Die Wahrheit ist ein Zitronenbaiser!

Da ist _eigentlich_ gerade dieses dringende Bedürfnis, Gedanken aufzuschreiben und festzuhalten, so lange ich auf’s Meer gucken und mit nackten Füßen durch den Sand laufen und _genau so_ denken und fühlen kann, wie ich es gerade tue, aber dann sitze ich vor dem blinkenden Cursor und weiß gar nicht, wo ich anfangen soll.

Ich bin gerade so eins mit mir, wie ich es schon verdammt lange nicht mehr war und ich denke so Dinge wie „ich bin (mir) wert, jetzt besser darauf zu achten, Dinge, die mir nicht gut tun, nicht mehr ganz so dicht an mich heranzulassen“. Das hier, mit dem Sand zwischen den Zehen und dem Salz auf den Lippen bin ich, ist die Version von mir, der ich selber am nähesten bin. Das Gefühl, mir selber fremd zu sein und neben mir zu stehen, das mich die letzten Monate so geplagt hat, ist gerade dem Gefühl endlich wieder mal ich zu sein, gewichen.

Vor der Abreise bin ich auf der Suche nach einem leeren Notizbuch – um möglicherweise am Meer ein paar Gedanken reinzukritzeln (was ich aber gar nicht getan habe) – auf ein teilweise gefülltes Notizbuch gestoßen und beim Durchblättern dachte ich, dass ich das unbedingt mitnehmen sollte, weil ich ein paar der Gedanken, schon so lange wieder vergessen hatte und sie aber dringend wieder einmal lesen und darauf rumdenken sollte. Einen, vielleicht den Wichtigsten – neben jenem im Titel* – ist, habe ich, da bin ich nicht mehr ganz sicher entweder nach einem Telefonat mit dem besten Freund oder einer Therapiesitzung notiert und er lautet

„Illusionen können mich niemals glücklich machen, weil ich dann alles Sehen und Wahrnehmen verleugnen müsste.“

und als ich den wiederentdeckt habe, musste ich kräftig schlucken, denn genau das beschäftigt mich gerade so sehr. Was ist wahr? Was ist Illusion? Was Projektion?

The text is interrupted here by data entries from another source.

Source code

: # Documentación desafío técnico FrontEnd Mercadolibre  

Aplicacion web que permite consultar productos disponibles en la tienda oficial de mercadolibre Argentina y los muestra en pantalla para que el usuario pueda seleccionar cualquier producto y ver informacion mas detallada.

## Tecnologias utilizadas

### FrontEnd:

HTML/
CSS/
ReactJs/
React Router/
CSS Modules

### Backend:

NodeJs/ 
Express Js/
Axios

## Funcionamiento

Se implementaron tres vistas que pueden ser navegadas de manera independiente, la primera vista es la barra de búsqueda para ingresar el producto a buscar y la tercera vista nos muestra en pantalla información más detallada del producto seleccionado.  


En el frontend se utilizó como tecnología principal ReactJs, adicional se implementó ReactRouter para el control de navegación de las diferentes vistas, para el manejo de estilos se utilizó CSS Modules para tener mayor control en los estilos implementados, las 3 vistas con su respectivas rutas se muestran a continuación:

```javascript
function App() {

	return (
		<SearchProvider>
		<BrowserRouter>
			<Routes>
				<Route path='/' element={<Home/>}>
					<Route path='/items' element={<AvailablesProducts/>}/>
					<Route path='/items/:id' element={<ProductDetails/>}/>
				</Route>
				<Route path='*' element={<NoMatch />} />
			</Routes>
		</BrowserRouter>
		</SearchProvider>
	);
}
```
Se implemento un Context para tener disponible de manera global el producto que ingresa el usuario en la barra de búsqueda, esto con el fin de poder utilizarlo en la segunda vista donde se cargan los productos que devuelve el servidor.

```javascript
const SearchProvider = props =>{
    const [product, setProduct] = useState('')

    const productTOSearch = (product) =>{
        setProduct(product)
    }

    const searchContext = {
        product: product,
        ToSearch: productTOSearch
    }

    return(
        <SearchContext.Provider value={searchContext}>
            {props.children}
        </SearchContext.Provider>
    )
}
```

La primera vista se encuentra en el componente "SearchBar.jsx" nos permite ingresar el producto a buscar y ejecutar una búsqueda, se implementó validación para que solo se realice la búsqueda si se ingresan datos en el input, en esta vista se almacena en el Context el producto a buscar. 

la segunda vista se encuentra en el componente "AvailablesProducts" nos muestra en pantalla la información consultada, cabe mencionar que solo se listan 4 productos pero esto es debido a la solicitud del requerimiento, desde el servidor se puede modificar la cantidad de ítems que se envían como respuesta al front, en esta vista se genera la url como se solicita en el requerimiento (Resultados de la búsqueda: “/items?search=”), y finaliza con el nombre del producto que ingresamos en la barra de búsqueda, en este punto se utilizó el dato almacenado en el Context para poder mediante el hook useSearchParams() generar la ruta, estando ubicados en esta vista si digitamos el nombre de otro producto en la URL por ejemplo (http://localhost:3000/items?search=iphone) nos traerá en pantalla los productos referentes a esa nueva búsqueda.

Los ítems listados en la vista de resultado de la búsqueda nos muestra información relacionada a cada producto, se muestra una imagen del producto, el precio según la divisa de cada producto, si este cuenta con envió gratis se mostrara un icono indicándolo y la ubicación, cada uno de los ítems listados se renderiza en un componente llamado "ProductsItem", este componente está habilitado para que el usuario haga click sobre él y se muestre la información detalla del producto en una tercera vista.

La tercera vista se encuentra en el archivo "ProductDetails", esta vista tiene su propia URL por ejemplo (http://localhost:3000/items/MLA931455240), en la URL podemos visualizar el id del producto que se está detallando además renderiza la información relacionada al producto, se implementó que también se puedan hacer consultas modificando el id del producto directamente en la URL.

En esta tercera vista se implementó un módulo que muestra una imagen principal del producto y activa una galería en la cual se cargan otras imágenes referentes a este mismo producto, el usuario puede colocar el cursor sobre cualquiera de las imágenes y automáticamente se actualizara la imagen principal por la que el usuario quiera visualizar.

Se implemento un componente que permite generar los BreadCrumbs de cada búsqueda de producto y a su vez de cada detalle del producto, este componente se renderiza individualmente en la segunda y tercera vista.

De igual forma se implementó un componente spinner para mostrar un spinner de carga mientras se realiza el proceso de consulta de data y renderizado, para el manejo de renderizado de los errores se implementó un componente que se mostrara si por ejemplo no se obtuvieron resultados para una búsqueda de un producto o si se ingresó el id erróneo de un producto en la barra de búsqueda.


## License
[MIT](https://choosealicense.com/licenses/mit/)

Ich will endlich aufhören, mehr zu sehen als da ist, will genau(er) hingucken und ohne „aber vielleicht“ oder „aber eigentlich“ (be-)werten und sortieren. Sehen und Wahrnehmen – eigentlich ist es genau das, was ich ganz gut kann, uneigentlich ist es genau das, was jetzt schon eine ganze Weile so dramatisch versagt, weil irgendein Teil in mir so hartnäckig die Realität verweigert und stattdessen so sehr mit Wünschen beschäftigt ist. Vielleicht klappt ja jetzt (doch noch) die Versöhnung mit der Realität, dem Realismus, dem geliebten Gehassten, dem verhassten Geliebten. Realismus nicht als Spaß-Glücks-Bremse, sondern als (fester) Boden unter den Füßen. Jenen mit dem Sand zwischen den Zehen, jenen, die auch morgen und übermorgen und überübermorgen nochmal in den kühlen Atlantik tauchen, der so wunderbar warm wird, wenn man sich eine Weile Zeit nimmt, sich an die Wellen um die Füße zu gewöhnen.

Fest auftretend.

Katja

 

[der ein Zitat aus dem wunderbaren Kinderbuch „Sie sind ein schlechter Mensch, Mr. Gum“ von Andy Stanton ist]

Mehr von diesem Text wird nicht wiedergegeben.